◆ **Task details**
Among the lines of the records below, copy those that hold the word "means".

◆ **Information given**
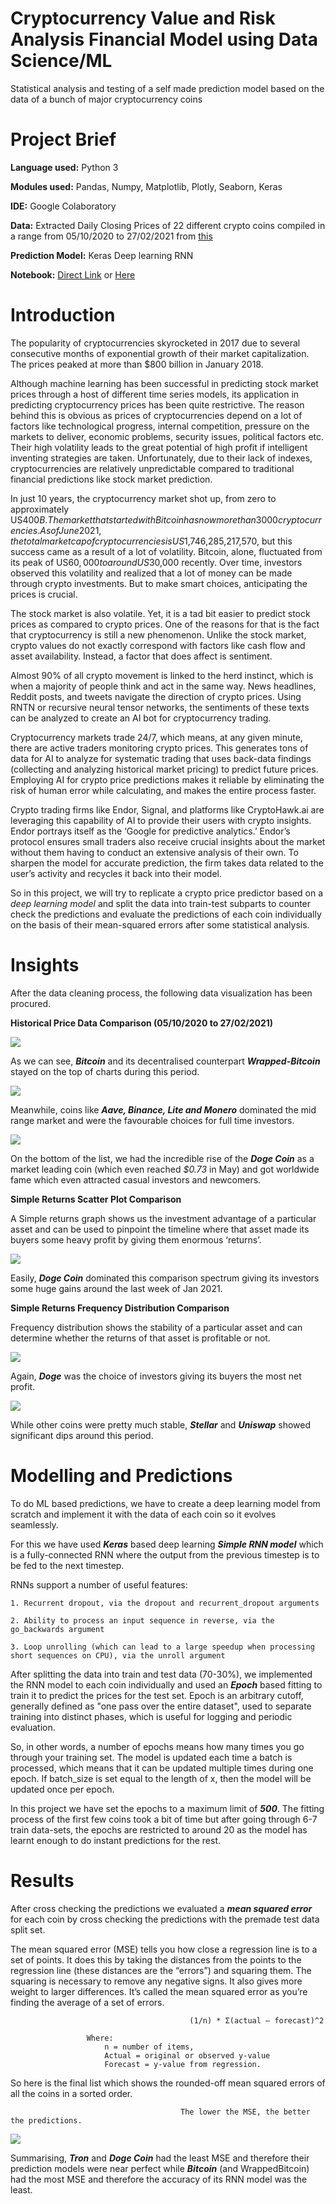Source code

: # Cryptocurrency Value and Risk Analysis Financial Model using Data Science/ML

Statistical analysis and testing of a self made prediction model based on the data of a bunch of major cryptocurrency coins

# Project Brief

**Language used:** Python 3

**Modules used:** Pandas, Numpy, Matplotlib, Plotly, Seaborn, Keras

**IDE:** Google Colaboratory

**Data:** Extracted Daily Closing Prices of 22 different crypto coins compiled in a range from 05/10/2020 to 27/02/2021 from [this](https://github.com/babasxn/cryptoAnalysis/blob/main/crypto_train.zip)

**Prediction Model:** Keras Deep learning RNN

**Notebook:** [Direct Link](https://colab.research.google.com/drive/1_7JOCQM4dHSGqj0YbmtLZ1_ni0nqWJIZ?usp=sharing) or [Here](https://github.com/babasxn/cryptoAnalysis/blob/main/CryptoAnalysis.ipynb)

# Introduction

The popularity of cryptocurrencies skyrocketed in 2017 due to several consecutive months of exponential growth of their market capitalization. The prices peaked at more than $800 billion in January 2018.

Although machine learning has been successful in predicting stock market prices through a host of different time series models, its application in predicting cryptocurrency prices has been quite restrictive. The reason behind this is obvious as prices of cryptocurrencies depend on a lot of factors like technological progress, internal competition, pressure on the markets to deliver, economic problems, security issues, political factors etc. Their high volatility leads to the great potential of high profit if intelligent inventing strategies are taken. Unfortunately, due to their lack of indexes, cryptocurrencies are relatively unpredictable compared to traditional financial predictions like stock market prediction.

In just 10 years, the cryptocurrency market shot up, from zero to approximately US$400B. The market that started with Bitcoin has now more than 3000 cryptocurrencies. As of June 2021, the total market cap of cryptocurrencies is US$1,746,285,217,570, but this success came as a result of a lot of volatility. Bitcoin, alone, fluctuated from its peak of US$60,000 to around US$30,000 recently. Over time, investors observed this volatility and realized that a lot of money can be made through crypto investments. But to make smart choices, anticipating the prices is crucial.

The stock market is also volatile. Yet, it is a tad bit easier to predict stock prices as compared to crypto prices. One of the reasons for that is the fact that cryptocurrency is still a new phenomenon. Unlike the stock market, crypto values do not exactly correspond with factors like cash flow and asset availability. Instead, a factor that does affect is sentiment.

Almost 90% of all crypto movement is linked to the herd instinct, which is when a majority of people think and act in the same way. News headlines, Reddit posts, and tweets navigate the direction of crypto prices. Using RNTN or recursive neural tensor networks, the sentiments of these texts can be analyzed to create an AI bot for cryptocurrency trading.

Cryptocurrency markets trade 24/7, which means, at any given minute, there are active traders monitoring crypto prices. This generates tons of data for AI to analyze for systematic trading that uses back-data findings (collecting and analyzing historical market pricing) to predict future prices. Employing AI for crypto price predictions makes it reliable by eliminating the risk of human error while calculating, and makes the entire process faster.

Crypto trading firms like Endor, Signal, and platforms like CryptoHawk.ai are leveraging this capability of AI to provide their users with crypto insights. Endor portrays itself as the ‘Google for predictive analytics.’ Endor’s protocol ensures small traders also receive crucial insights about the market without them having to conduct an extensive analysis of their own. To sharpen the model for accurate prediction, the firm takes data related to the user’s activity and recycles it back into their model.

So in this project, we will try to replicate a crypto price predictor based on a *deep learning model* and split the data into train-test subparts to counter check the predictions and evaluate the predictions of each coin individually on the basis of their mean-squared errors after some statistical analysis.

# Insights


After the data cleaning process, the following data visualization has been procured.


**Historical Price Data Comparison (05/10/2020 to 27/02/2021)**

<img src="https://github.com/babasxn/cryptoAnalysis/blob/main/screenshots/Picture1.png">

As we can see, ***Bitcoin*** and its decentralised counterpart ***Wrapped-Bitcoin*** stayed on the top of charts during this period.

<img src="https://github.com/babasxn/cryptoAnalysis/blob/main/screenshots/Picture2.png">

Meanwhile, coins like ***Aave, Binance, Lite and Monero*** dominated the mid range market and were the favourable choices for full time investors.

<img src="https://github.com/babasxn/cryptoAnalysis/blob/main/screenshots/Picture3.png">

On the bottom of the list, we had the incredible rise of the ***Doge Coin*** as a market leading coin (which even reached *$0.73* in May) and got worldwide fame which even attracted casual investors and newcomers.



**Simple Returns Scatter Plot Comparison**

A Simple returns graph shows us the investment advantage of a particular asset and can be used to pinpoint the timeline where that asset made its buyers some heavy profit by giving them enormous ‘returns’.

<img src="https://github.com/babasxn/cryptoAnalysis/blob/main/screenshots/Picture4.png">

Easily, ***Doge Coin*** dominated this comparison spectrum giving its investors some huge gains around the last week of Jan 2021.




**Simple Returns Frequency Distribution Comparison**

Frequency distribution shows the stability of a particular asset and can determine whether the returns of that asset is profitable or not.

<img src="https://github.com/babasxn/cryptoAnalysis/blob/main/screenshots/Picture5.png">

Again, ***Doge*** was the choice of investors giving its buyers the most net profit.

<img src="https://github.com/babasxn/cryptoAnalysis/blob/main/screenshots/Picture6.png">

While other coins were pretty much stable, ***Stellar*** and ***Uniswap*** showed significant dips around this period.

# Modelling and Predictions

To do ML based predictions, we have to create a deep learning model from scratch and implement it with the data of each coin so it evolves seamlessly.

For this we have used ***Keras*** based deep learning ***Simple RNN model*** which is a fully-connected RNN where the output from the previous timestep is to be fed to the next timestep.

RNNs support a number of useful features:

    1. Recurrent dropout, via the dropout and recurrent_dropout arguments
    
    2. Ability to process an input sequence in reverse, via the go_backwards argument
    
    3. Loop unrolling (which can lead to a large speedup when processing short sequences on CPU), via the unroll argument

After splitting the data into train and test data (70-30%), we implemented the RNN model to each coin individually and used an ***Epoch*** based fitting to train it to predict the prices for the test set. Epoch is an arbitrary cutoff, generally defined as "one pass over the entire dataset", used to separate training into distinct phases, which is useful for logging and periodic evaluation.

So, in other words, a number of epochs means how many times you go through your training set. The model is updated each time a batch is processed, which means that it can be updated multiple times during one epoch. If batch_size is set equal to the length of x, then the model will be updated once per epoch.

In this project we have set the epochs to a maximum limit of ***500***. The fitting process of the first few coins took a bit of time but after going through 6-7 train data-sets, the epochs are restricted to around 20 as the model has learnt enough to do instant predictions for the rest.

# Results

After cross checking the predictions we evaluated a ***mean squared error*** for each coin by cross checking the predictions with the premade test data split set. 

The mean squared error (MSE) tells you how close a regression line is to a set of points. It does this by taking the distances from the points to the regression line (these distances are the “errors”) and squaring them. The squaring is necessary to remove any negative signs. It also gives more weight to larger differences. It’s called the mean squared error as you’re finding the average of a set of errors. 
        
                                 
                                            (1/n) * Σ(actual – forecast)^2
       
                     Where: 
                         n = number of items, 
                         Actual = original or observed y-value
                         Forecast = y-value from regression.


So here is the final list which shows the rounded-off mean squared errors of all the coins in a sorted order. 
        
                                          The lower the MSE, the better the predictions.

<img src="https://github.com/babasxn/cryptoAnalysis/blob/main/screenshots/Picture7.png">

Summarising, ***Tron*** and ***Doge Coin*** had the least MSE and therefore their prediction models were near perfect while ***Bitcoin*** (and WrappedBitcoin) had the most MSE and therefore the accuracy of its RNN model was the least.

◆ **Result**
Cryptocurrency markets trade 24/7, which means, at any given minute, there are active traders monitoring crypto prices. This generates tons of data for AI to analyze for systematic trading that uses back-data findings (collecting and analyzing historical market pricing) to predict future prices. Employing AI for crypto price predictions makes it reliable by eliminating the risk of human error while calculating, and makes the entire process faster.
So, in other words, a number of epochs means how many times you go through your training set. The model is updated each time a batch is processed, which means that it can be updated multiple times during one epoch. If batch_size is set equal to the length of x, then the model will be updated once per epoch.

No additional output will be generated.